Your objective. Please transcribe exactly, and only, the lines of the data below between the line holding "Personal finances are" and the line holding "29.01.23 Project started", inclusive.

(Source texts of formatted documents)

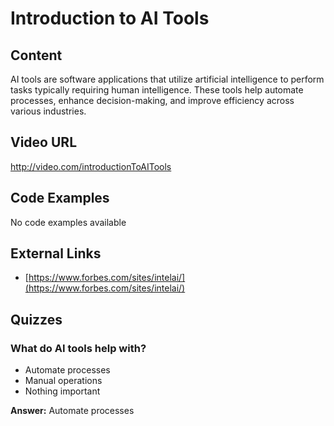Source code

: # Introduction to AI Tools

## Content

AI tools are software applications that utilize artificial intelligence to perform tasks typically requiring human intelligence. These tools help automate processes, enhance decision-making, and improve efficiency across various industries.

## Video URL

http://video.com/introductionToAITools

## Code Examples

No code examples available

## External Links

- [https://www.forbes.com/sites/intelai/](https://www.forbes.com/sites/intelai/)

## Quizzes

### What do AI tools help with?

- Automate processes
- Manual operations
- Nothing important

**Answer:** Automate processes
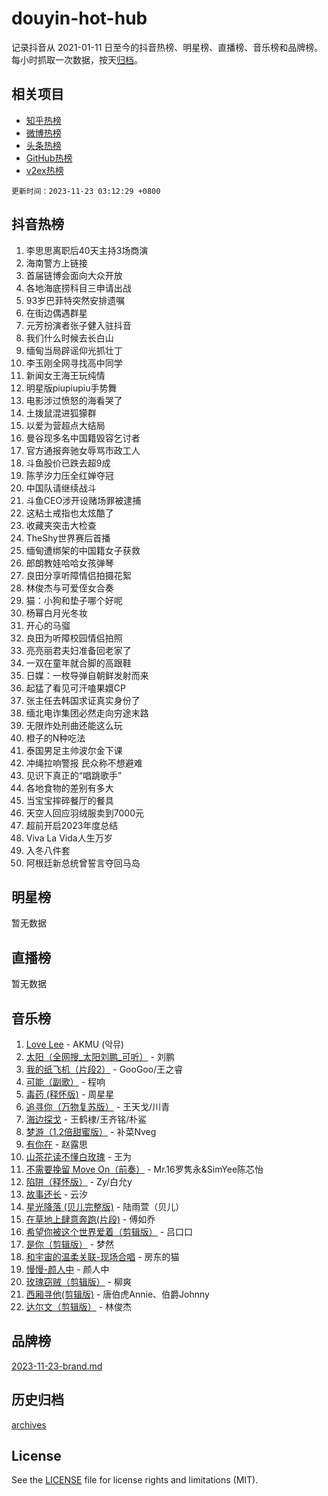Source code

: # douyin-hot-hub

记录抖音从 2021-01-11 日至今的抖音热榜、明星榜、直播榜、音乐榜和品牌榜。每小时抓取一次数据，按天[归档](archives)。

## 相关项目

- [知乎热榜](https://github.com/lonnyzhang423/zhihu-hot-hub)
- [微博热榜](https://github.com/lonnyzhang423/weibo-hot-hub)
- [头条热榜](https://github.com/lonnyzhang423/toutiao-hot-hub)
- [GitHub热榜](https://github.com/lonnyzhang423/github-hot-hub)
- [v2ex热榜](https://github.com/lonnyzhang423/v2ex-hot-hub)


`更新时间：2023-11-23 03:12:29 +0800`

## 抖音热榜

1. 李思思离职后40天主持3场商演
1. 海南警方上链接
1. 首届链博会面向大众开放
1. 各地海底捞科目三申请出战
1. 93岁巴菲特突然安排遗嘱
1. 在街边偶遇群星
1. 元芳扮演者张子健入驻抖音
1. 我们什么时候去长白山
1. 缅甸当局辟谣仰光抓壮丁
1. 李玉刚全网寻找高中同学
1. 新闻女王海王玩纯情
1. 明星版piupiupiu手势舞
1. 电影涉过愤怒的海看哭了
1. 土拨鼠混进狐獴群
1. 以爱为营超点大结局
1. 曼谷现多名中国籍毁容乞讨者
1. 官方通报奔驰女辱骂市政工人
1. 斗鱼股价已跌去超9成
1. 陈芋汐力压全红婵夺冠
1. 中国队请继续战斗
1. 斗鱼CEO涉开设赌场罪被逮捕
1. 这粘土戒指也太炫酷了
1. 收藏夹突击大检查
1. TheShy世界赛后首播
1. 缅甸遭绑架的中国籍女子获救
1. 郎朗教娃哈哈女孩弹琴
1. 良田分享听障情侣拍摄花絮
1. 林俊杰与可爱侄女合奏
1. 猫：小狗和垫子哪个好呢
1. 杨幂白月光冬妆
1. 开心的马骝
1. 良田为听障校园情侣拍照
1. 亮亮丽君夫妇准备回老家了
1. 一双在童年就合脚的高跟鞋
1. 日媒：一枚导弹自朝鲜发射而来
1. 起猛了看见可汗嗑果嬛CP
1. 张主任去韩国求证真实身份了
1. 缅北电诈集团必然走向穷途末路
1. 无限炸处刑曲还能这么玩
1. 橙子的N种吃法
1. 泰国男足主帅波尔金下课
1. 冲绳拉响警报 民众称不想避难
1. 见识下真正的“唱跳歌手”
1. 各地食物的差别有多大
1. 当宝宝摔碎餐厅的餐具
1. 天空人回应羽绒服卖到7000元
1. 超前开启2023年度总结
1. Viva La Vida人生万岁
1. 入冬八件套
1. 阿根廷新总统曾誓言夺回马岛

## 明星榜

暂无数据

## 直播榜

暂无数据

## 音乐榜

1. [Love Lee](https://sf3-cdn-tos.douyinstatic.com/obj/tos-cn-ve-2774/o05GbkJGbCBTdDnMtB0fwOYgkeZp23vrWQDQBS) - AKMU (악뮤)
1. [太阳（全网搜_太阳刘鹏_可听）](https://sf3-cdn-tos.douyinstatic.com/obj/tos-cn-ve-2774/ogWbyIQnlBFImVbeDocRdCIYtBHlbJXgfZMvgz) - 刘鹏
1. [我的纸飞机（片段2）](https://sf3-cdn-tos.douyinstatic.com/obj/tos-cn-ve-2774/oM2ZrKcg2CD5AeRB2gkeXOFB1IxAGJdZPazYHf) - GooGoo/王之睿
1. [可能（副歌）](https://sf3-cdn-tos.douyinstatic.com/obj/tos-cn-ve-2774/cde1731888894259b333569393c2fb51) - 程响
1. [毒药 (释怀版)](https://sf3-cdn-tos.douyinstatic.com/obj/tos-cn-ve-2774/oYILMEAzspdZBIzy4frJNB8ZHPHWAhiwowd4Ad) - 周星星
1. [追寻你（万物复苏版）](https://sf6-cdn-tos.douyinstatic.com/obj/tos-cn-ve-2774/oYeAZJsbjIDit9APmBg8u6uDUQnHmoCf3gbo74) - 王天戈/川青
1. [海边探戈](https://sf3-cdn-tos.douyinstatic.com/obj/tos-cn-ve-2774/os9gE0VQCGqt6VQkZDyBBYvfSDY0QFe3vVmubn) - 王鹤棣/王齐铭/朴鲨
1. [梦游（1.2倍甜蜜版）](https://sf6-cdn-tos.douyinstatic.com/obj/tos-cn-ve-2774/o4gyAUm8hwufoEABmwVIiQtHsFuGzAEEWtNMzo) - 补菜Nveg
1. [有你在](https://sf6-cdn-tos.douyinstatic.com/obj/tos-cn-ve-2774/o8zImmNsI8B0yfAW5FKAB1oBhkMAlIrwsZEi1V) - 赵露思
1. [山茶花读不懂白玫瑰](https://sf6-cdn-tos.douyinstatic.com/obj/tos-cn-ve-2774/osfn8B7DktrRHEPJgPCfDbw7QDQEkwC16BxZg9) - 王为
1. [不需要挽留 Move On（前奏）](https://sf6-cdn-tos.douyinstatic.com/obj/tos-cn-ve-2774/ooCBhgCCkF4nExzQL9WZSUbitfA8IsDkgQIYhe) - Mr.16罗隽永&SimYee陈芯怡
1. [陷阱（释怀版）](https://sf6-cdn-tos.douyinstatic.com/obj/tos-cn-ve-2774/oE8C21LeZrzKLDFfQYgMzx4GAIHageG5IzayY7) - Zy/白允y
1. [故事还长](https://sf6-cdn-tos.douyinstatic.com/obj/tos-cn-ve-2774/30a26758c8594f0ab81ac675c33ee2c5) - 云汐
1. [星光降落 (贝儿完整版)](https://sf6-cdn-tos.douyinstatic.com/obj/tos-cn-ve-2774/okwB9hAwyAtsFFkFBzAX1hOOfQuIoMNs0W2Mwr) - 陆雨萱（贝儿）
1. [在草地上肆意奔跑(片段)](https://sf3-cdn-tos.douyinstatic.com/obj/tos-cn-ve-2774/8831d494742f45dabdfa8adb8b817259) - 傅如乔
1. [希望你被这个世界爱着（剪辑版）](https://sf3-cdn-tos.douyinstatic.com/obj/tos-cn-ve-2774/oo4H3BfEygN7l7bQaMBOZHCQ1eI4FqtED5skQ2) - 吕口口
1. [是你（剪辑版）](https://sf3-cdn-tos.douyinstatic.com/obj/tos-cn-ve-2774/46019dae783c4c969944217fe1cfafc4) - 梦然
1. [和宇宙的温柔关联-现场合唱](https://sf3-cdn-tos.douyinstatic.com/obj/tos-cn-ve-2774/o0hONGDYQBgk0e5bqDeQOonVmncA6tC2nBwZLT) - 房东的猫
1. [慢慢-颜人中](https://sf3-cdn-tos.douyinstatic.com/obj/tos-cn-ve-2774/ocjHNfBXdBxQNC8ZGAeoLMFTUgtBg8bkExunDC) - 颜人中
1. [玫瑰窃贼（剪辑版）](https://sf6-cdn-tos.douyinstatic.com/obj/tos-cn-ve-2774/oMqAsB3ixIhSWqAJOAwf3a0hU2zKJLBolQtFlI) - 柳爽
1. [西厢寻他(剪辑版)](https://sf3-cdn-tos.douyinstatic.com/obj/tos-cn-ve-2774/oUsAVfAQKlRNxEv5qxvIB8o5qmIWUcXbzJKJhw) - 唐伯虎Annie、伯爵Johnny
1. [达尔文（剪辑版）](https://sf6-cdn-tos.douyinstatic.com/obj/tos-cn-ve-2774/oQuPQQmEgnCeZsgKQ78VBZjNVtegzBGpoSbQPD) - 林俊杰

## 品牌榜

[2023-11-23-brand.md](archives/2023-11-23-brand.md)

## 历史归档

[archives](archives)

## License

See the [LICENSE](LICENSE) file for license rights and limitations (MIT).
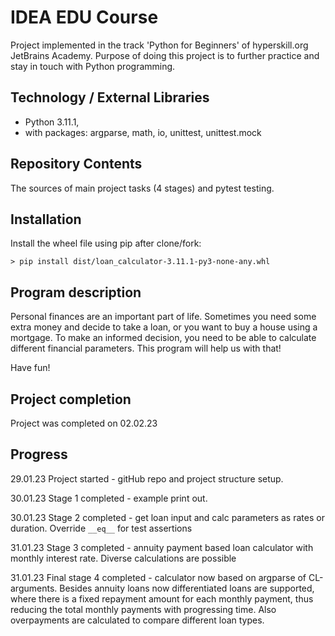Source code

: # IDEA EDU Course

Project implemented in the track 'Python for Beginners' of hyperskill.org JetBrains Academy. Purpose of doing this
project is to further practice and stay in touch with Python programming.

## Technology / External Libraries

- Python 3.11.1,
- with packages: argparse, math, io, unittest, unittest.mock

## Repository Contents

The sources of main project tasks (4 stages) and pytest testing.

## Installation

Install the wheel file using pip after clone/fork:

    > pip install dist/loan_calculator-3.11.1-py3-none-any.whl

## Program description

Personal finances are an important part of life. Sometimes you need some extra money and decide to take a loan, or you
want to buy a house using a mortgage. To make an informed decision, you need to be able to calculate different financial
parameters. This program will help us with that!

Have fun!

## Project completion

Project was completed on 02.02.23

## Progress

29.01.23 Project started - gitHub repo and project structure setup.

30.01.23 Stage 1 completed - example print out.

30.01.23 Stage 2 completed - get loan input and calc parameters as rates or duration. Override `__eq__` for test
assertions

31.01.23 Stage 3 completed - annuity payment based loan calculator with monthly interest rate. Diverse calculations
are possible

31.01.23 Final stage 4 completed - calculator now based on argparse of CL-arguments. Besides annuity loans now
differentiated loans are supported, where there is a fixed repayment amount for each monthly payment, thus reducing the
total monthly payments with progressing time. Also overpayments are calculated to compare different loan types.
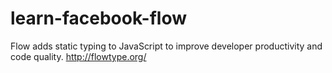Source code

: # learn-facebook-flow
Flow adds static typing to JavaScript to improve developer productivity and code quality.  http://flowtype.org/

Answer section.
Personal finances are an important part of life. Sometimes you need some extra money and decide to take a loan, or you
want to buy a house using a mortgage. To make an informed decision, you need to be able to calculate different financial
parameters. This program will help us with that!

Have fun!

## Project completion

Project was completed on 02.02.23

## Progress

29.01.23 Project started - gitHub repo and project structure setup.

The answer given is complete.